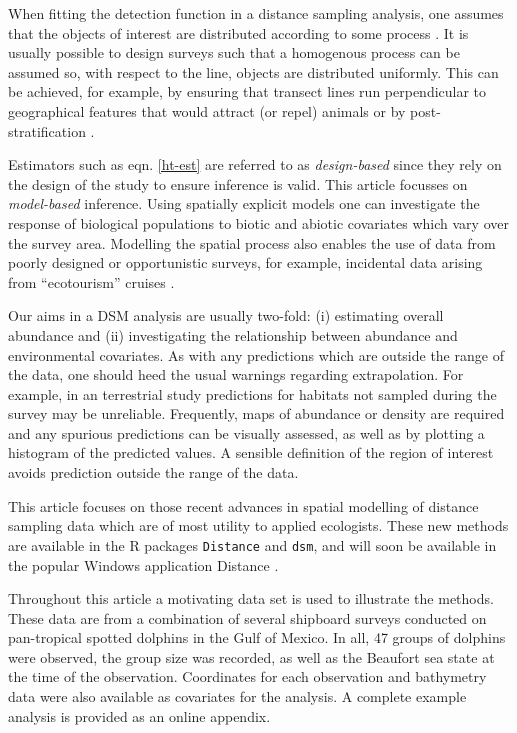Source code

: \documentclass[a4paper,12pt]{article}
\begin{document}
When fitting the detection function in a distance sampling analysis, one assumes that the objects of interest are distributed according to some process \citep[Section 2.1]{Buckland:2001vm}. It is usually possible to design surveys such that a homogenous process can be assumed so, with respect to the line, objects are distributed uniformly. This can be achieved, for example, by ensuring that transect lines run perpendicular to geographical features that would attract (or repel) animals or by post-stratification \citep[Section 3.7]{Buckland:2001vm}. 

Estimators such as eqn. \ref{ht-est} are referred to as \textit{design-based} since they rely on the design of the study to ensure inference is valid. This article focusses on \textit{model-based} inference. Using spatially explicit models one can investigate the response of biological populations to biotic and abiotic covariates which vary over the survey area. Modelling the spatial process also enables the use of data from poorly designed or opportunistic surveys, for example, incidental data arising from ``ecotourism'' cruises \citep{Williams:2006tz}. 

Our aims in a DSM analysis are usually two-fold: (i) estimating overall abundance and (ii) investigating the relationship between abundance and environmental covariates. As with any predictions which are outside the range of the data, one should heed the usual warnings regarding extrapolation. For example, in an terrestrial study predictions for habitats not sampled during the survey may be unreliable. Frequently, maps of abundance or density are required and any spurious predictions can be visually assessed, as well as by plotting a histogram of the predicted values. A sensible definition of the region of interest avoids prediction outside the range of the data.

This article focuses on those recent advances in spatial modelling of distance sampling data which are of most utility to applied ecologists. These new methods are available in the \textsf{R} packages \texttt{Distance} and \texttt{dsm}, and will soon be available in the popular Windows application Distance \citep{Thomas:2010cf}.

Throughout this article a motivating data set is used to illustrate the methods. These data are from a combination of several shipboard surveys conducted on pan-tropical spotted dolphins in the Gulf of Mexico. In all, 47 groups of dolphins were observed, the group size was recorded, as well as the Beaufort sea state at the time of the observation. Coordinates for each observation and bathymetry data were also available as covariates for the analysis. A complete example analysis is provided as an online appendix.
\end{document}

(About this task):
For each line above that carries the word "well", copy it out.

(Completed task):
Our aims in a DSM analysis are usually two-fold: (i) estimating overall abundance and (ii) investigating the relationship between abundance and environmental covariates. As with any predictions which are outside the range of the data, one should heed the usual warnings regarding extrapolation. For example, in an terrestrial study predictions for habitats not sampled during the survey may be unreliable. Frequently, maps of abundance or density are required and any spurious predictions can be visually assessed, as well as by plotting a histogram of the predicted values. A sensible definition of the region of interest avoids prediction outside the range of the data.
Throughout this article a motivating data set is used to illustrate the methods. These data are from a combination of several shipboard surveys conducted on pan-tropical spotted dolphins in the Gulf of Mexico. In all, 47 groups of dolphins were observed, the group size was recorded, as well as the Beaufort sea state at the time of the observation. Coordinates for each observation and bathymetry data were also available as covariates for the analysis. A complete example analysis is provided as an online appendix.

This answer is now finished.